=== Data shown ===
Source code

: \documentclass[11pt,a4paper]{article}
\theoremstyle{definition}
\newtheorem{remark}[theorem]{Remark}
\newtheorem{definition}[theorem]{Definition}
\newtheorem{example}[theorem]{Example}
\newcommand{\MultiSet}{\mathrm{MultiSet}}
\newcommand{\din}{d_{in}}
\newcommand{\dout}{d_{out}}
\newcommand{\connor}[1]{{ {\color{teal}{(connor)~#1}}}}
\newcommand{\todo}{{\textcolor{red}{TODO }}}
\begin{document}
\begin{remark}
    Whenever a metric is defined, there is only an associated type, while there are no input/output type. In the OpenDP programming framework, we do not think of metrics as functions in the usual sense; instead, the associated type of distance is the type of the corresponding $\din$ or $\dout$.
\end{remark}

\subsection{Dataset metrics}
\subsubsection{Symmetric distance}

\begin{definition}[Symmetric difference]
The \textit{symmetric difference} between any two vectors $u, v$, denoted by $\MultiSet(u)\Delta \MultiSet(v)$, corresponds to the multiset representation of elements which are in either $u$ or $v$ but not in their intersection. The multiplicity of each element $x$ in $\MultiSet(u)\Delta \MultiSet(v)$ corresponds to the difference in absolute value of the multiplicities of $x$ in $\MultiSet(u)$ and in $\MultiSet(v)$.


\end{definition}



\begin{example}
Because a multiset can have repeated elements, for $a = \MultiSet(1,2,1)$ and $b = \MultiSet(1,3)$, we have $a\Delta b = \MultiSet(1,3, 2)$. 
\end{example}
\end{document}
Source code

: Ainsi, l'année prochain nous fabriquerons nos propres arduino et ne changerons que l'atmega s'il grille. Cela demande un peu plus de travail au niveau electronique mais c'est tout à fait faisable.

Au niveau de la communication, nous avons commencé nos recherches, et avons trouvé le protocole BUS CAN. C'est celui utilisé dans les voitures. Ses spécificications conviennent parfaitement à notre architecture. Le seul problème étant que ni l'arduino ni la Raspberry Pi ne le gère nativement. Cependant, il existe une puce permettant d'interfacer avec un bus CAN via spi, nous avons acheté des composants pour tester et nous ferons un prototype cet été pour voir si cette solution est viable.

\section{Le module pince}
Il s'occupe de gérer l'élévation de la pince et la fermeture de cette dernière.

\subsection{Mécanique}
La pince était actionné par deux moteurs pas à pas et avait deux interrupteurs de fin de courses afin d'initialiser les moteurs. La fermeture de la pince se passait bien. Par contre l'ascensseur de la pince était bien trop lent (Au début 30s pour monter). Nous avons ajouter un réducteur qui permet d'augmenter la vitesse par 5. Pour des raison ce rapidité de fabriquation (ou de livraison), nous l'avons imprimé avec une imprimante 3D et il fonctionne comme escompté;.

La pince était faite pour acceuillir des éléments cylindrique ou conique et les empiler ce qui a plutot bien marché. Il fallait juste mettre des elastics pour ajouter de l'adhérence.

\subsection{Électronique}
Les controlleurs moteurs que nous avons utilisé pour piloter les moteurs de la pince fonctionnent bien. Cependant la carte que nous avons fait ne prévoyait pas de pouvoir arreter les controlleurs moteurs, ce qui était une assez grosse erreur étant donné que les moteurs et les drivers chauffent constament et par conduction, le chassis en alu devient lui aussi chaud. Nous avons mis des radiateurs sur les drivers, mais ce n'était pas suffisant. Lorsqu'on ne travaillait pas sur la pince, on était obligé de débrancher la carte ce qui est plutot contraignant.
==
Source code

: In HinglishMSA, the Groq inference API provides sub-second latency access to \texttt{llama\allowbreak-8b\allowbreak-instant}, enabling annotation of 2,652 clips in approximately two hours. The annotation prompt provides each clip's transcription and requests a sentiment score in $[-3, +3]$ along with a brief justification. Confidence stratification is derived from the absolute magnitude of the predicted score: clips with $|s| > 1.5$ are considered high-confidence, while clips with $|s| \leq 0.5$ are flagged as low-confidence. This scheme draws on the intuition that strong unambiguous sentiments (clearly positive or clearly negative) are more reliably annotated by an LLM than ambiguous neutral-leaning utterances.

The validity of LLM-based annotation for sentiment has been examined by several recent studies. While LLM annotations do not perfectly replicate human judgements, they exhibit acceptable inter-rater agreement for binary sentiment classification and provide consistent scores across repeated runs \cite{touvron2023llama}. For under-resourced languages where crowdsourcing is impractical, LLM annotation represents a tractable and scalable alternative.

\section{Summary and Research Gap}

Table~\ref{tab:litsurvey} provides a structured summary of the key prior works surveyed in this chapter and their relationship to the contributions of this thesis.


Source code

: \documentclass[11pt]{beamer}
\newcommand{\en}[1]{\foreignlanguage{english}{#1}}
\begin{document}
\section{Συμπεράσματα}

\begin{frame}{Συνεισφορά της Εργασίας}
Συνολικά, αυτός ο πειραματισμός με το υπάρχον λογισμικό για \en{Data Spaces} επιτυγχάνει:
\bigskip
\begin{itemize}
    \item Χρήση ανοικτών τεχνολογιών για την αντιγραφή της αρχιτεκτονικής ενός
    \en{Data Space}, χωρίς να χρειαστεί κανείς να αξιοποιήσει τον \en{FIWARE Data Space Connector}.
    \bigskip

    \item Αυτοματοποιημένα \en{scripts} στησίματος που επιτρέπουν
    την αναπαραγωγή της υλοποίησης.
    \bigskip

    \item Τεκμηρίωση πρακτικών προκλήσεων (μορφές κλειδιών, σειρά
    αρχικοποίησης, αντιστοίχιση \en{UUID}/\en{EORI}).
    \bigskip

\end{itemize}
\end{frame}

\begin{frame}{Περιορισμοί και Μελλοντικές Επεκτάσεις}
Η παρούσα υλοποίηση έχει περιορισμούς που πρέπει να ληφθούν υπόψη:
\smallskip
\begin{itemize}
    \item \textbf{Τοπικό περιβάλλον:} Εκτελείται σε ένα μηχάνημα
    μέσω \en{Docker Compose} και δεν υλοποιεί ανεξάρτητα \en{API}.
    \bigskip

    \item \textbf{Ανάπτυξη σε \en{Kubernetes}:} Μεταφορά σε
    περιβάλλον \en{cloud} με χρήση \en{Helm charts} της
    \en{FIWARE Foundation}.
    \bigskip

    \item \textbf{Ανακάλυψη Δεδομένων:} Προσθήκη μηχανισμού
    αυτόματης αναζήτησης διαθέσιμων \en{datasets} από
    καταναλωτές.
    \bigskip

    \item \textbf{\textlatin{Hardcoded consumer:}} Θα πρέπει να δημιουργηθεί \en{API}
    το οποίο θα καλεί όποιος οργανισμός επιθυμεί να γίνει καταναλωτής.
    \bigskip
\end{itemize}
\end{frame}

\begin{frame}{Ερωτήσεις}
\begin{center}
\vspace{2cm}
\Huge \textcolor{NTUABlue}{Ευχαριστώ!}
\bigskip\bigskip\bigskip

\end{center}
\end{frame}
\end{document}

=== Work order ===
All lines in the records above that contain "pour" are to be reported.

=== Exercise solution ===
Au niveau de la communication, nous avons commencé nos recherches, et avons trouvé le protocole BUS CAN. C'est celui utilisé dans les voitures. Ses spécificications conviennent parfaitement à notre architecture. Le seul problème étant que ni l'arduino ni la Raspberry Pi ne le gère nativement. Cependant, il existe une puce permettant d'interfacer avec un bus CAN via spi, nous avons acheté des composants pour tester et nous ferons un prototype cet été pour voir si cette solution est viable.
La pince était actionné par deux moteurs pas à pas et avait deux interrupteurs de fin de courses afin d'initialiser les moteurs. La fermeture de la pince se passait bien. Par contre l'ascensseur de la pince était bien trop lent (Au début 30s pour monter). Nous avons ajouter un réducteur qui permet d'augmenter la vitesse par 5. Pour des raison ce rapidité de fabriquation (ou de livraison), nous l'avons imprimé avec une imprimante 3D et il fonctionne comme escompté;.
La pince était faite pour acceuillir des éléments cylindrique ou conique et les empiler ce qui a plutot bien marché. Il fallait juste mettre des elastics pour ajouter de l'adhérence.
Les controlleurs moteurs que nous avons utilisé pour piloter les moteurs de la pince fonctionnent bien. Cependant la carte que nous avons fait ne prévoyait pas de pouvoir arreter les controlleurs moteurs, ce qui était une assez grosse erreur étant donné que les moteurs et les drivers chauffent constament et par conduction, le chassis en alu devient lui aussi chaud. Nous avons mis des radiateurs sur les drivers, mais ce n'était pas suffisant. Lorsqu'on ne travaillait pas sur la pince, on était obligé de débrancher la carte ce qui est plutot contraignant.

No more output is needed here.